Nel saggio Contro l’individualismo, per il collettivismo infatti, il furore critico del nobile  moralista Bakunin giunge fino alla condanna di alcuni dei maggiori scrittori francesi dell’800: questa letteratura creata dai Victor Hugo, i Dumas, i Balzac, i Jules Janin e tanti altri autori di libri e articoli sui giornali borghesi, che dal 1830 hanno inondato l’Europa, portando depravazione e risvegliando l’egoismo dei giovani di entrambi i sessi, e purtroppo anche del popolo. Prendete un qualsiasi romanzo: cosa ci trovate, oltre a dei grandi e falsi sentimenti, alle belle frasi? Sempre la stessa cosa. Un giovane è povero, incompreso, misconosciuto […] Vorrebbe vivere in un palazzo, mangiare tartufi, bere champagne […] Ci riesce attraverso sforzi eroici e avventure straordinarie, mentre tutti gli altri soccombono. Ecco l’eroe: puro individualismo.

Pëtr Kropotkin (1842-1921)

Al contrario, il più attento (ma sempre nobile, perché pure lui aristocratico) Kropotkin fa di un celebre protagonista della letteratura inglese il paradigma della mancanza di libertà innata nell’uomo: l’essere umano non è mai libero. Robinson Crusoe nella sua isola non era libero. Nel momento in cui ha cominciato a costruire la sua imbarcazione, a coltivare il suo orto o a mettere da parte le provviste per l’inverno, egli era già preso ed assorbito dal suo lavoro. Quando ha avuto la compagnia di un cane, e soprattutto dopo che ha incontrato Venerdì, non era più assolutamente libero […] Aveva degli obblighi, aveva da pensare all’interesse di altri, non era più quel perfetto individualista che talvolta ci aspettiamo di trovare.

Postilla finale:

Emma Goldman (1869-1940)

Credevo di aver letto quasi ogni sorta di avvertenza, raccomandazione o monito nelle introduzioni delle opere saggistiche a sfondo politico. Cose del tipo “maneggiare con cautela” o “attenzione, uso di termini espliciti” per esempio. Ma la considerazione riportata a pagina 15 in cui è specificato che l’antologia sarà indigesta anche a quanti si professano anarchici e pensano che attraverso comportamenti aggressivi, prepotenti e violenti  saranno in grado di diffondere le loro idee e convinzioni fa abbastanza sorridere.

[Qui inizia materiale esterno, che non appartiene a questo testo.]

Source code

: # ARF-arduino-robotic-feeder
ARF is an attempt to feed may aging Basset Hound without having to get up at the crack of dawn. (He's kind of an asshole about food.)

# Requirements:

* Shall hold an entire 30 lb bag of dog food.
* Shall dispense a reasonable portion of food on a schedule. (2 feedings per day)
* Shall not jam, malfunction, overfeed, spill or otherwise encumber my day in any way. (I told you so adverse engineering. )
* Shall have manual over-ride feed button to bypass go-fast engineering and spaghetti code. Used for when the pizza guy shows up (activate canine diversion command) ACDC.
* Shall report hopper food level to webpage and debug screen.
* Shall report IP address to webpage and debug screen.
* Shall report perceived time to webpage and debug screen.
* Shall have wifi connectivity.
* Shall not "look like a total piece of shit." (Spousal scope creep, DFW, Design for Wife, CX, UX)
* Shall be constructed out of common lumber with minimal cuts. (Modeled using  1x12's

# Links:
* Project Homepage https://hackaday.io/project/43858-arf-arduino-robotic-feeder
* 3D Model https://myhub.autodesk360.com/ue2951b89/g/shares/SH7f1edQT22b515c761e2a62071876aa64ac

Tanto quanto la successiva definizione di tali anarchici come sciagura per l’autentica anarchia (!).

Al curatore sarebbe bastato rivedere le bozze del volume per accorgersi che poco più di cento pagine dopo, una certa Emma Goldman – non proprio una black bloc – scrive: Ma come può la persona comune sapere che la cosa più violenta che esiste nella società è l’ignoranza? Che il suo potere di distruzione è proprio ciò contro cui combattono gli anarchici?

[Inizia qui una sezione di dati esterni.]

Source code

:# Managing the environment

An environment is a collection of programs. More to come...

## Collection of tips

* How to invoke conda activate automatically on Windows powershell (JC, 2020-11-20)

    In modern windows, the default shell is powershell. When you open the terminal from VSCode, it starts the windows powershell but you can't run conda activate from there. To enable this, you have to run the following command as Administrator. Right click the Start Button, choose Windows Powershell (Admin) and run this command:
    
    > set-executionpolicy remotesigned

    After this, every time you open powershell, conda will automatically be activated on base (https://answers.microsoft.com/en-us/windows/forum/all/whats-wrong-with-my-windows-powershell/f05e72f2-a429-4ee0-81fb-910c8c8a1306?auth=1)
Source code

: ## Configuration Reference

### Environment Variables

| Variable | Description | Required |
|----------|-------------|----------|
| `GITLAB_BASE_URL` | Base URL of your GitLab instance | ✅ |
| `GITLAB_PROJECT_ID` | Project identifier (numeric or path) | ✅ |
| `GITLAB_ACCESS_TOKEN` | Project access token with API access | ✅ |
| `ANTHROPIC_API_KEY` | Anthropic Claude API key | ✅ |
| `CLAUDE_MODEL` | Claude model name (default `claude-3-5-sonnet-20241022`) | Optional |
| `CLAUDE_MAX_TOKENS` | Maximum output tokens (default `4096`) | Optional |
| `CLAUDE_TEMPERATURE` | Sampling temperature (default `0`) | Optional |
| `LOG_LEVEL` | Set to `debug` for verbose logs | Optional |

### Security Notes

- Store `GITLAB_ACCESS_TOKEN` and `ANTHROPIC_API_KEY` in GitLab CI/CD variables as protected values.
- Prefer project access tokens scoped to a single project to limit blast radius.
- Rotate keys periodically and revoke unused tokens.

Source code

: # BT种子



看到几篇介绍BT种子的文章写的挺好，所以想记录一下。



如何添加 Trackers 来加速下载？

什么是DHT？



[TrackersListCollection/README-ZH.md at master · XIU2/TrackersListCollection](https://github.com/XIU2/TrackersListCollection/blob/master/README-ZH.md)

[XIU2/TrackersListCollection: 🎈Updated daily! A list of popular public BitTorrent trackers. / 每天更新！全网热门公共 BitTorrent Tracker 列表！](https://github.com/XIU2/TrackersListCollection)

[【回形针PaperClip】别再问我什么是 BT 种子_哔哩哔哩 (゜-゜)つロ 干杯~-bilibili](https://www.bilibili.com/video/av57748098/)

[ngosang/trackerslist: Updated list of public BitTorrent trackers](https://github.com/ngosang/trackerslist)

[1]  Tra quanti la ricordano molto bene, c’è un certo Banksy. Che ha voluto dedicare alla grande anarchica francese l’imbarcazione da lui acquistata recentemente per il salvataggio dei migranti. Questo in memoria del fatto che dopo la Comune di Parigi, la Michel fu deportata in Nuova Caledonia, e nei suoi scritti l’esperienza di quella navigazione coatta riemerge costantemente.

[2] Lo stile elementare e semplice dell’esposizione malatestiana ci fa ricordare come mai Antonio Gramsci, nel suo ferocissimo attacco “Contro gli anarchici” comparso su L’Ordine Nuovo il 23 novembre 1921 lo definisse sprezzantemente “il prototipo del fanciullino lettore di romanzi polizieschi”.

[3]  Tra i pochissimi titoli ancora reperibili online, segnalo Mussolini grande attore. Scritti su razzismo, dittatura e psicologia delle masse (Edizioni Spartaco, 2006).

[4]  Fu una “libertaria conservatrice”, strenua oppositrice del New Deal e delle politiche di Roosevelt.